Output details
34 - Art and Design: History, Practice and Theory
University of East London
Chasing Mirrors
Chasing Mirrors was an exhibition exploring in what ways the religious text of the Quran affected the younger generation’s concept of ‘what is a portrait’?’ In considering what novel ways might be employed to address and resolve this question in relation to contemporary notions of race, identity and ethnicity, Abdu'Allah worked with the Chasing Mirrors Collective - a group of young people from Arabic-speaking youth communities in Brent, Barnet and Ealing. Across two galleries at the National Portrait Gallery, the show consisted of five large composite colour photographic portraits collaged seamlessly with twenty photographs demonstrating creative ways in which mixed-race ‘portraits’ complicated received notions of identity and ethnicity.
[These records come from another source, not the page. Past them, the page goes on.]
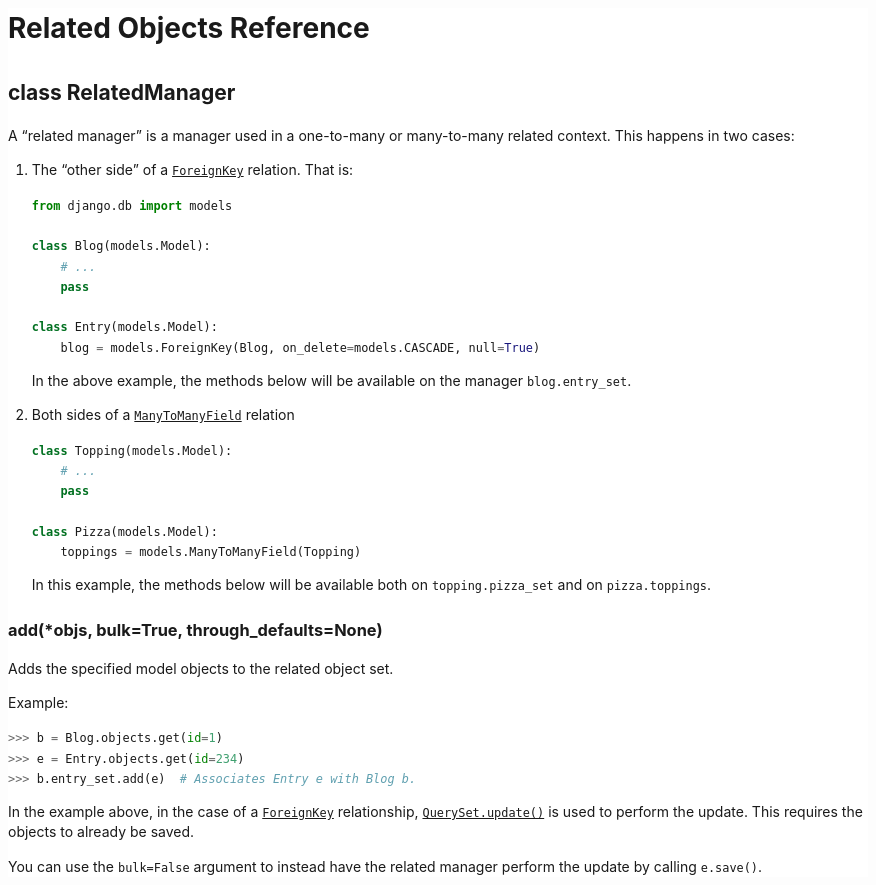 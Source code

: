 # Related Objects Reference

## class RelatedManager

A “related manager” is a manager used in a one-to-many or many-to-many related context. This happens in two cases:

1. The “other side” of a [`ForeignKey`](../fields/#django.db.models.ForeignKey) relation. That is:

    ```python
    from django.db import models

    class Blog(models.Model):
        # ...
        pass

    class Entry(models.Model):
        blog = models.ForeignKey(Blog, on_delete=models.CASCADE, null=True)
    ```

    In the above example, the methods below will be available on the manager `blog.entry_set`.

2. Both sides of a [`ManyToManyField`](../fields/#django.db.models.ManyToManyField) relation

    ```python
    class Topping(models.Model):
        # ...
        pass

    class Pizza(models.Model):
        toppings = models.ManyToManyField(Topping)
    ```

    In this example, the methods below will be available both on `topping.pizza_set` and on `pizza.toppings`.

### add(*objs, bulk=True, through_defaults=None)

Adds the specified model objects to the related object set.

Example:

```python
>>> b = Blog.objects.get(id=1)
>>> e = Entry.objects.get(id=234)
>>> b.entry_set.add(e)  # Associates Entry e with Blog b.
```

In the example above, in the case of a [`ForeignKey`](../fields/#django.db.models.ForeignKey) relationship, [`QuerySet.update()`](../querysets/#django.db.models.query.QuerySet.update) is used to perform the update. This requires the objects to already be saved.

You can use the `bulk=False` argument to instead have the related manager perform the update by calling `e.save()`.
In an adjacent space, almost opposite, there were three plasma screens that played, on a seamless loop, the ‘original’ portraits before composite re-imaging.
This exhibition ran at the National Portrait Gallery from 9 October 2009 - 10 January 2010. Accompanying the NPG exhibition, there was a photography workshop, exhibition tours and family days led by Abdu’Allah for students, community groups and families.
(See: http://www.npg.org.uk/about/press/chasing-mirrors.php). The installation followed a month residency at the National Portrait Gallery and the exhibition attracted funding from John Lyon’s Charity (£40,000). The exhibition travelled to Gallery MOMO, Johannesburg, South Africa, in July 2010: (See: http://www.gallerymomo.com/artists/faisal-abdulallah/biography/)
The artist was interviewed on:Sky News in January 2011 and in the Daily Telegraph, 2 November 2009: http://www.telegraph.co.uk/culture/6486884/Faisal-AbduAllah.html
This World Town, November 2009: a website created by and for young people from immigrant and minority ethnic backgrounds.
And by Bárbaro Martínez‐Ruiz, Professor of African art, Aesthetics and Culture at Stanford University (captured in a published leaflet in English and Arabic and accessible at: http://www.npg.org.uk/assets/files/pdf/exhibitions/ChasingMirrors_Transcript.pdf). This led to ‘The Art of Dislocation’ retrospective exhibition at the Thomas Welton Stanford Gallery, Stanford University (28 September – 14 November 2010).